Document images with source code
□ □ □ □ □ □ □

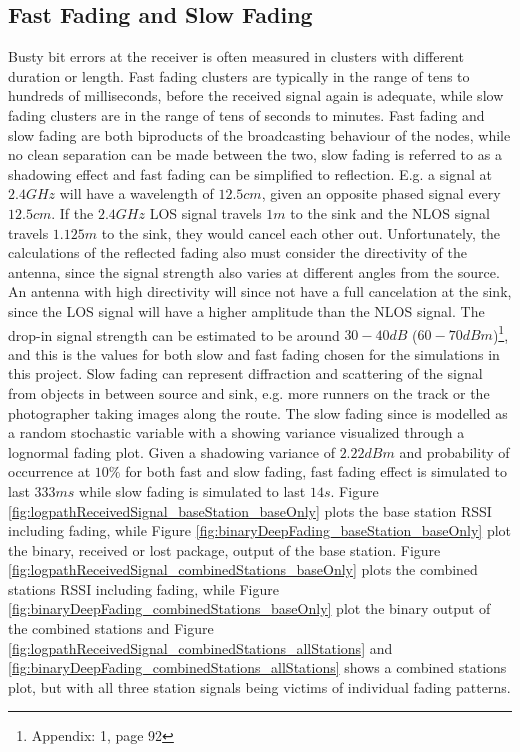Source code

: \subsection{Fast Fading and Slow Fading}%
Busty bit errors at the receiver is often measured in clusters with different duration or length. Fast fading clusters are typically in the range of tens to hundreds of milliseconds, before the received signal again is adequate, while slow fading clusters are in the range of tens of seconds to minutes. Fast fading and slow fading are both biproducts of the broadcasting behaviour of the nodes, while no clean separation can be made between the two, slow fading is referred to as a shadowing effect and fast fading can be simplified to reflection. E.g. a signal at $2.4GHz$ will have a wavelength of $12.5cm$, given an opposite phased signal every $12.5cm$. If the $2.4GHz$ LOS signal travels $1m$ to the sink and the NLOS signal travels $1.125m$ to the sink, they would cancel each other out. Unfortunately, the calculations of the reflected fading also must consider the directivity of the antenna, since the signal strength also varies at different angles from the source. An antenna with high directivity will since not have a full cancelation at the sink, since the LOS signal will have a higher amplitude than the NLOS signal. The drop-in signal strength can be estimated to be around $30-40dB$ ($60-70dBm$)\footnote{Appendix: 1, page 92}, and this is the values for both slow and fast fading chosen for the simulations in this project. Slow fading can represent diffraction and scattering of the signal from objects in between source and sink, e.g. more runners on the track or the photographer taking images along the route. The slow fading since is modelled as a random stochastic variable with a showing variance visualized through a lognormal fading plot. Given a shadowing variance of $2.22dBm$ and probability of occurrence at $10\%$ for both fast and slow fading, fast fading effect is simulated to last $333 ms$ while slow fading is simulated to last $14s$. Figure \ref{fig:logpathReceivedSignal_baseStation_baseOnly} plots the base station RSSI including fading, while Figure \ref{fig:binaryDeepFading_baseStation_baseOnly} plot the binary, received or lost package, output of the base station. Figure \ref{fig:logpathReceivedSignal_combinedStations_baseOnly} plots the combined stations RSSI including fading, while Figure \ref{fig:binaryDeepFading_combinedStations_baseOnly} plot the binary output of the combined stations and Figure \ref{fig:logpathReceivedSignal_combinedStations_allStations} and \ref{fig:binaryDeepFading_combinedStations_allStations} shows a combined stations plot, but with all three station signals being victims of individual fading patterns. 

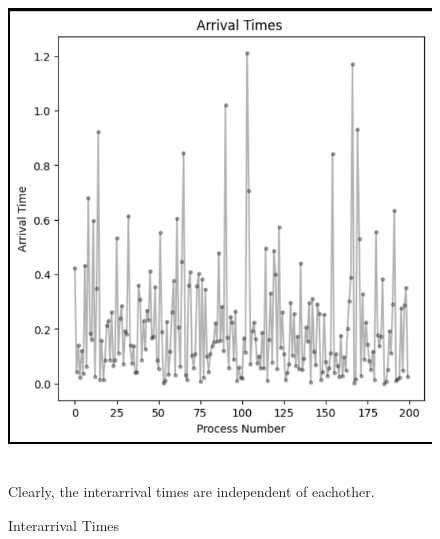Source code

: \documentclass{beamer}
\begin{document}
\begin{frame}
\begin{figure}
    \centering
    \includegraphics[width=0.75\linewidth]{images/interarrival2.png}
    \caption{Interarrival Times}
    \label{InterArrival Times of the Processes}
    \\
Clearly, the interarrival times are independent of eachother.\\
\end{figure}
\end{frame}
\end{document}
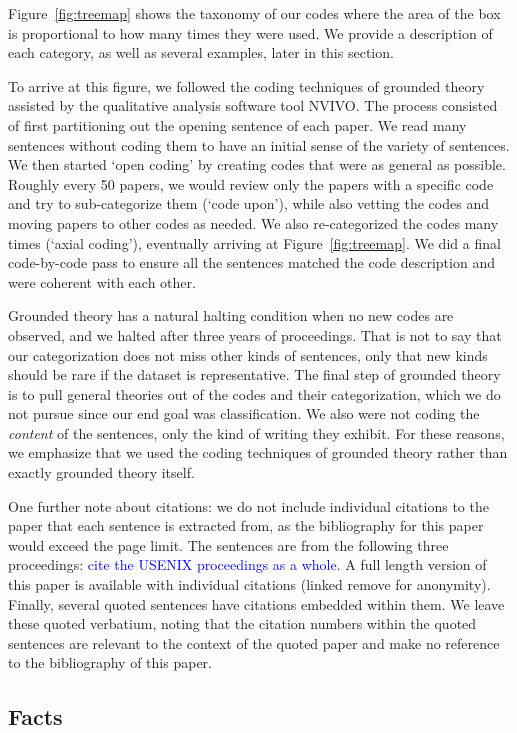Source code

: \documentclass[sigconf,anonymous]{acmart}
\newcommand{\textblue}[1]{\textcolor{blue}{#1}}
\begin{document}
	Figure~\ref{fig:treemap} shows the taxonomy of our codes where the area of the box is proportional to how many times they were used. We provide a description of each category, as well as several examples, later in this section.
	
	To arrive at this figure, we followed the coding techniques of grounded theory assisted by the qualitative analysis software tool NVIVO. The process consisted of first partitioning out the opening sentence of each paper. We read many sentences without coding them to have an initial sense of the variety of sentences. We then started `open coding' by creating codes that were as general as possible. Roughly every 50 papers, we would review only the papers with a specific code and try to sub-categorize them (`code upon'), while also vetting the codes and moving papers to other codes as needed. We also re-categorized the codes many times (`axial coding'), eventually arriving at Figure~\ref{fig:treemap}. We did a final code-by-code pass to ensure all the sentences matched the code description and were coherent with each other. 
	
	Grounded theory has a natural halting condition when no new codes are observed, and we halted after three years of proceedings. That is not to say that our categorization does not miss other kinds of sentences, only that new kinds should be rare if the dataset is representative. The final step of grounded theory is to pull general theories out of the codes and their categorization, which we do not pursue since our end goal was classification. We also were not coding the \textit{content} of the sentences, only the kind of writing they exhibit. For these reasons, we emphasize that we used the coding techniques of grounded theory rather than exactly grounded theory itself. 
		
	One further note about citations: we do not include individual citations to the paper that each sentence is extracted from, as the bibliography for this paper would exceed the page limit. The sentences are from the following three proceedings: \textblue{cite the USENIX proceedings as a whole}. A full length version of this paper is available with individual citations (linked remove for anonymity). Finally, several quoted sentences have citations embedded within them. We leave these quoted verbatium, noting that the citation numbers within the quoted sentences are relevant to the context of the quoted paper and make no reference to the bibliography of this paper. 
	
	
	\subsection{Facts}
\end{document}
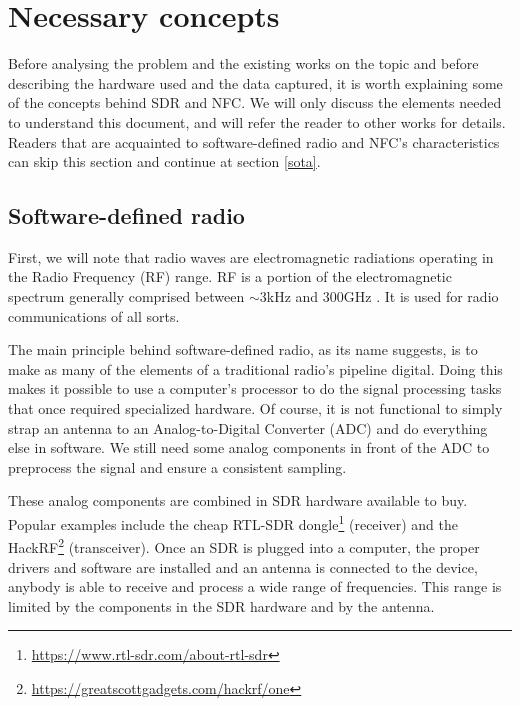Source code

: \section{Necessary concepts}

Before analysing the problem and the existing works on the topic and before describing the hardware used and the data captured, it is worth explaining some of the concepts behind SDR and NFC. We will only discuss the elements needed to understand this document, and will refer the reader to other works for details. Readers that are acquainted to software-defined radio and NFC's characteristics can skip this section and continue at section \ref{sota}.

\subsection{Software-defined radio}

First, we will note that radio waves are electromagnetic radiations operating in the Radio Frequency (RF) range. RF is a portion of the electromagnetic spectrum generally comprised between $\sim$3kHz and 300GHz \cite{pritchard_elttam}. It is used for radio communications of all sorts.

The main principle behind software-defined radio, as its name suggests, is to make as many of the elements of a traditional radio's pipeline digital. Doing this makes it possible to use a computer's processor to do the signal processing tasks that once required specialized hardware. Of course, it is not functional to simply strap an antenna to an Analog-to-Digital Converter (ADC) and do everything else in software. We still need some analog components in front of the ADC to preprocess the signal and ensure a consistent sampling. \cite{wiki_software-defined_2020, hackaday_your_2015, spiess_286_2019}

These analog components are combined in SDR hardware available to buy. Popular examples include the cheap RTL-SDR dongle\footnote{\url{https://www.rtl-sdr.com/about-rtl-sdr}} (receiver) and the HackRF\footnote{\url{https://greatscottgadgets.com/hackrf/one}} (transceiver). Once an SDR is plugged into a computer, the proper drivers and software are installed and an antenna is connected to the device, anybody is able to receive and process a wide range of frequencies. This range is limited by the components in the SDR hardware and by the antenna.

□ □ □ □ □ □ □

What you need to do >> From the entries above, copy every line containing the word "concepts".

Written response >>
: \section{Necessary concepts}
Before analysing the problem and the existing works on the topic and before describing the hardware used and the data captured, it is worth explaining some of the concepts behind SDR and NFC. We will only discuss the elements needed to understand this document, and will refer the reader to other works for details. Readers that are acquainted to software-defined radio and NFC's characteristics can skip this section and continue at section \ref{sota}.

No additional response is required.